## What this task involves:
Scan the records for the line containing "After booting the". From there through the last line, write out each line exactly.

□ □ □ □ □ □ □

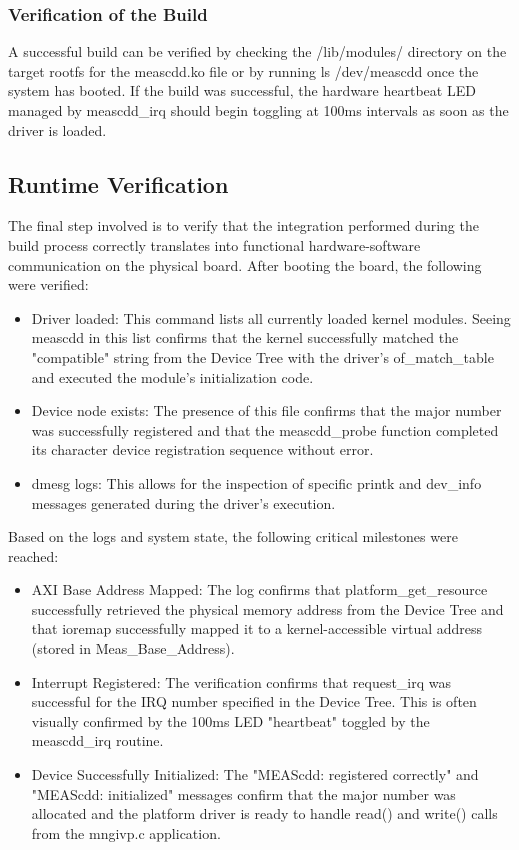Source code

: \subsubsection{Verification of the Build}
A successful build can be verified by checking the /lib/modules/ directory on the target rootfs for the meascdd.ko file or by running ls /dev/meascdd once the system has booted. If the build was successful, the hardware heartbeat LED managed by meascdd\_irq should begin toggling at 100ms intervals as soon as the driver is loaded.

\subsection{Runtime Verification}
The final step involved is to verify that the integration performed during the build process correctly translates into functional hardware-software communication on the physical board.
After booting the board, the following were verified:
\begin{itemize}
\item Driver loaded: This command lists all currently loaded kernel modules. Seeing meascdd in this list confirms that the kernel successfully matched the "compatible" string from the Device Tree with the driver's of\_match\_table and executed the module's initialization code.
\item Device node exists: The presence of this file confirms that the major number was successfully registered and that the meascdd\_probe function completed its character device registration sequence without error.
\item dmesg logs: This allows for the inspection of specific printk and dev\_info messages generated during the driver's execution.
\end{itemize}
Based on the logs and system state, the following critical milestones were reached:
\begin{itemize}
\item AXI Base Address Mapped: The log confirms that platform\_get\_resource successfully retrieved the physical memory address from the Device Tree and that ioremap successfully mapped it to a kernel-accessible virtual address (stored in Meas\_Base\_Address).
\item Interrupt Registered: The verification confirms that request\_irq was successful for the IRQ number specified in the Device Tree. This is often visually confirmed by the 100ms LED "heartbeat" toggled by the meascdd\_irq routine.
\item Device Successfully Initialized: The "MEAScdd: registered correctly" and "MEAScdd: initialized" messages confirm that the major number was allocated and the platform driver is ready to handle read() and write() calls from the mngivp.c application.
\end{itemize}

□ □ □ □ □ □ □

## Response area:
After booting the board, the following were verified:
\begin{itemize}
\item Driver loaded: This command lists all currently loaded kernel modules. Seeing meascdd in this list confirms that the kernel successfully matched the "compatible" string from the Device Tree with the driver's of\_match\_table and executed the module's initialization code.
\item Device node exists: The presence of this file confirms that the major number was successfully registered and that the meascdd\_probe function completed its character device registration sequence without error.
\item dmesg logs: This allows for the inspection of specific printk and dev\_info messages generated during the driver's execution.
\end{itemize}
Based on the logs and system state, the following critical milestones were reached:
\begin{itemize}
\item AXI Base Address Mapped: The log confirms that platform\_get\_resource successfully retrieved the physical memory address from the Device Tree and that ioremap successfully mapped it to a kernel-accessible virtual address (stored in Meas\_Base\_Address).
\item Interrupt Registered: The verification confirms that request\_irq was successful for the IRQ number specified in the Device Tree. This is often visually confirmed by the 100ms LED "heartbeat" toggled by the meascdd\_irq routine.
\item Device Successfully Initialized: The "MEAScdd: registered correctly" and "MEAScdd: initialized" messages confirm that the major number was allocated and the platform driver is ready to handle read() and write() calls from the mngivp.c application.
\end{itemize}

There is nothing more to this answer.